WORK INSTRUCTIONS -> Each line of the records that includes "aide" should be found and copied.

DATA FOR THIS TASK ->
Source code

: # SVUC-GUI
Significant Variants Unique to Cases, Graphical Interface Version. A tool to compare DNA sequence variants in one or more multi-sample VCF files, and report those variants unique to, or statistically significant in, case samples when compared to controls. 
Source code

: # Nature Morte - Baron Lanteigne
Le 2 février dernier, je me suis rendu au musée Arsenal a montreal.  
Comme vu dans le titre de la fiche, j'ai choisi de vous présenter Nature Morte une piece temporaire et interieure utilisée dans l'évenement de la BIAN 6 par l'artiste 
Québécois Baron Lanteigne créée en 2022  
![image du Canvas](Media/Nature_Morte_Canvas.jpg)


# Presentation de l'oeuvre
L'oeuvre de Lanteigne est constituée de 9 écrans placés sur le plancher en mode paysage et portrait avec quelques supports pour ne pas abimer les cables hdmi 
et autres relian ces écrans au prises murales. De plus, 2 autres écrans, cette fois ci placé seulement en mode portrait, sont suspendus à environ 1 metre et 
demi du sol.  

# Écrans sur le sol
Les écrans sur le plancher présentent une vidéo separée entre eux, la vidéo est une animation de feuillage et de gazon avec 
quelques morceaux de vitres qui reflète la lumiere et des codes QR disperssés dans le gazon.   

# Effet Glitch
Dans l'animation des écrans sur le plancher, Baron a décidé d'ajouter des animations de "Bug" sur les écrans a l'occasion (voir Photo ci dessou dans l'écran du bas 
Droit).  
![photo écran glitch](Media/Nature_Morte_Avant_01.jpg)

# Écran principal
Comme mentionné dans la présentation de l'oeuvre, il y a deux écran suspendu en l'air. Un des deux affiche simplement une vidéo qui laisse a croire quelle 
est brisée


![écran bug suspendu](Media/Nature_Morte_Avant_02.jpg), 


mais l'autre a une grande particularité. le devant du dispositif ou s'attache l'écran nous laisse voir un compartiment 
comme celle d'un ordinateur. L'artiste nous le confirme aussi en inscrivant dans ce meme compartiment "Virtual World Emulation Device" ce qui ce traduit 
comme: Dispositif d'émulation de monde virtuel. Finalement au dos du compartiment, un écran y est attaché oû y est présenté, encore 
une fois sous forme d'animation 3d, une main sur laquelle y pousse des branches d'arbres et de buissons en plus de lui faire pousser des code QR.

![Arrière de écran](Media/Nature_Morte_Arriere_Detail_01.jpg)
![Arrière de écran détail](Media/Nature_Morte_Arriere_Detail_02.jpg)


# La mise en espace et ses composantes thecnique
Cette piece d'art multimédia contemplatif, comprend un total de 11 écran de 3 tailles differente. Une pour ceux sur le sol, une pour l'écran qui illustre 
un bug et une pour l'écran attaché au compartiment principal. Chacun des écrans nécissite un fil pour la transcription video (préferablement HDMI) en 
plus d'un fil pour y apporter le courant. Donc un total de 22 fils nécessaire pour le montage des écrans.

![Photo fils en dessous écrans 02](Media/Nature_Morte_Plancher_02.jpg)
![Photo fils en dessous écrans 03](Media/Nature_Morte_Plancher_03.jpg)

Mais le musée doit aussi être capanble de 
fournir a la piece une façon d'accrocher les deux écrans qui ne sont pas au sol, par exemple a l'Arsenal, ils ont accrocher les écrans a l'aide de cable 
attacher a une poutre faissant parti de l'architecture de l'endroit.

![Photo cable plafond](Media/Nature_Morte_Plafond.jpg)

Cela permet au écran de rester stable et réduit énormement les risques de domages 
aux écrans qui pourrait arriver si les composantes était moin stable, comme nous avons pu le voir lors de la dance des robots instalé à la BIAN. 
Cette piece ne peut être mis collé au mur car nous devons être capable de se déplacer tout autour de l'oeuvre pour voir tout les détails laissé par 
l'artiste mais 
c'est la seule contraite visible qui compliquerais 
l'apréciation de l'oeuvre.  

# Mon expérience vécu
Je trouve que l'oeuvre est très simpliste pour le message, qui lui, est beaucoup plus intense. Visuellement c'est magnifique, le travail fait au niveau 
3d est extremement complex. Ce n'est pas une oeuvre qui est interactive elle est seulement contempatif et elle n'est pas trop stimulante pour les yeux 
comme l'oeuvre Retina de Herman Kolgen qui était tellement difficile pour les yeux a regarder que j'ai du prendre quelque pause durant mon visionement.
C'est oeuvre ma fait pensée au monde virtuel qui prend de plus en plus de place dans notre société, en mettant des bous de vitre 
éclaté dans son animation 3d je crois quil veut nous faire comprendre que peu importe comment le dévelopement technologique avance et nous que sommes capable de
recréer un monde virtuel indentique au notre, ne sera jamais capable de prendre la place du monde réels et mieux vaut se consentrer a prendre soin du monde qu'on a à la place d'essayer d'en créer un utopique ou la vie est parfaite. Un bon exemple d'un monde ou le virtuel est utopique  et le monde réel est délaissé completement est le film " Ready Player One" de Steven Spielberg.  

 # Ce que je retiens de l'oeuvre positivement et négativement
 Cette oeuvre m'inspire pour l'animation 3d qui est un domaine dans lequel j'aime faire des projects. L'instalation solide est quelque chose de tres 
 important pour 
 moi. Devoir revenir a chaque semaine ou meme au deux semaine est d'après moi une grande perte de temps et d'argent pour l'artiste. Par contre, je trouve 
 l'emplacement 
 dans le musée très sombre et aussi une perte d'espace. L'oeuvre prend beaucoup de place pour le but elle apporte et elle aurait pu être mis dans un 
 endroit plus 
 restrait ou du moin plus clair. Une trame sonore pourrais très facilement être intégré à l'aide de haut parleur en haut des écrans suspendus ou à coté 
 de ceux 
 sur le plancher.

TASK RESULT ->
fournir a la piece une façon d'accrocher les deux écrans qui ne sont pas au sol, par exemple a l'Arsenal, ils ont accrocher les écrans a l'aide de cable 
 restrait ou du moin plus clair. Une trame sonore pourrais très facilement être intégré à l'aide de haut parleur en haut des écrans suspendus ou à coté 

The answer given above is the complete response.